A partir dessa leitura, é possível afirmar que o esporte assume a função de estabilizador do sistema social como um todo, e pelo fascínio que exerce, muito bem monitorado pela mídia eletrônica, atua como um desvio da atenção das coisas que realmente garantem uma vida digna e como um atenuador das tensões sociais. Enfim, um elixir compensatório para amenizar as insuportáveis condições materiais em que vive a maior parte da população. “Assim, diluem-se as energias necessárias para uma transformação das condições societárias, que são assim inibidas e não acontecem. Todo gol comemorado no esporte é, na verdade, um gol contra a classe trabalhadora” (BRACHT, 1997, p.28).

Um outro aspecto destacado por Bracht (1997), refere-se à função ideológica do postulado da igualdade de chances no esporte. “A igualdade formal de chances no esporte pressupõe uma correspondente forma de sociedade. Tal idéia nega a fundamental desigualdade de chances inerente à sociedade capitalista e eleva o princípio esportivo da igualdade de chances a um princípio geral da sociedade” (p. 29).

As críticas ao esporte com base nos pressupostos do pensamento de Michel Foucault apontam que o mesmo promove disciplinação e controle do corpo através do treinamento e da manipulação, tornando-o uma peça da sociedade. Enquanto Adorno percebia o controle dos corpos através da manipulação psíquica, via meios de comunicação de massa, Foucault percebia tal integração sendo concretizada através de procedimentos disciplinares de corpos, levados a efeito por instituições como a escola, a fábrica, a prisão etc. Nesse raciocínio, o esporte moderno pode ser interpretado como disciplinador do corpo. Por intermédio do poder que circula e atua em cadeia em todas as instâncias sociais, o corpo é disciplinado não só no sentido “negativo” da repressão, mas também, no sentido “positivo” da manipulação/estimulação. A partir dessa ótica, o corpo já não tem linguagem própria, ele não se exercita, é exercitado, não é senhor de si, mas escravo de várias agências, como os clubes, os esportes, as torcidas, os quartéis etc., que os transforma em algo regulado, condicionado, fechado às experiências sensíveis.

As críticas ao esporte com base nos pressupostos da teoria da educação (socialização) de Bourdieu partem do princípio de que o consumo e prática do esporte contribuem para a reprodução das diferenças de classe. Segundo ele, o esporte traz consigo a marca de suas origens: além da ideologia aristocrática que aparentemente o propaga como atividade desinteressada e gratuita, perpetuada pelos rituais de celebração, “contribui para mascarar a verdade que realmente interessa, tanto nos dias de hoje quanto em sua origem (…)” (BOURDIEU, 1983, p.143).

Essas críticas endereçadas ao esporte em geral e ao de rendimento, de forma mais contundente, parecem não abalar a trajetória desse fenômeno. O esporte tornou-se unanimidade mundial, conquistou poder e é capaz de criar eventos que seduzem a maior parte da população do planeta, como a Copa do Mundo as Olimpíadas, por exemplo.

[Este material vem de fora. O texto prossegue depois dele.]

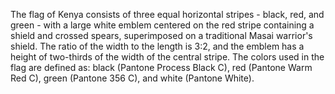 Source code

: The flag of Kenya consists of three equal horizontal stripes - black, red, and green - with a large white emblem centered on the red stripe containing a shield and crossed spears, superimposed on a traditional Masai warrior's shield. The ratio of the width to the length is 3:2, and the emblem has a height of two-thirds of the width of the central stripe. The colors used in the flag are defined as: black (Pantone Process Black C), red (Pantone Warm Red C), green (Pantone 356 C), and white (Pantone White).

Juntamente com a mídia, divulga padrões de comportamento de alto poder de contágio. Provoca histerias coletivas e, no caso do futebol, no Brasil, é capaz de desencadear comoção nacional e fazer com que todos (ou quase todos) seus habitantes se orgulhem de serem brasileiros, apesar das gritantes diferenças de classes sociais. Mas, por mais contundentes que sejam as críticas, por mais que tantos já tenham desaconselhado a sua prática, Kunz (1994, p. 44) destaca que “ninguém conseguiu abalar ou ameaçar, este tipo de esporte, mais do que ele próprio, nos últimos tempos” . E apresenta dois problemas muito sérios no mundo inteiro que podem levar à sua autodestruição: “o treinamento especializado precoce e o uso do doping” (p. 45).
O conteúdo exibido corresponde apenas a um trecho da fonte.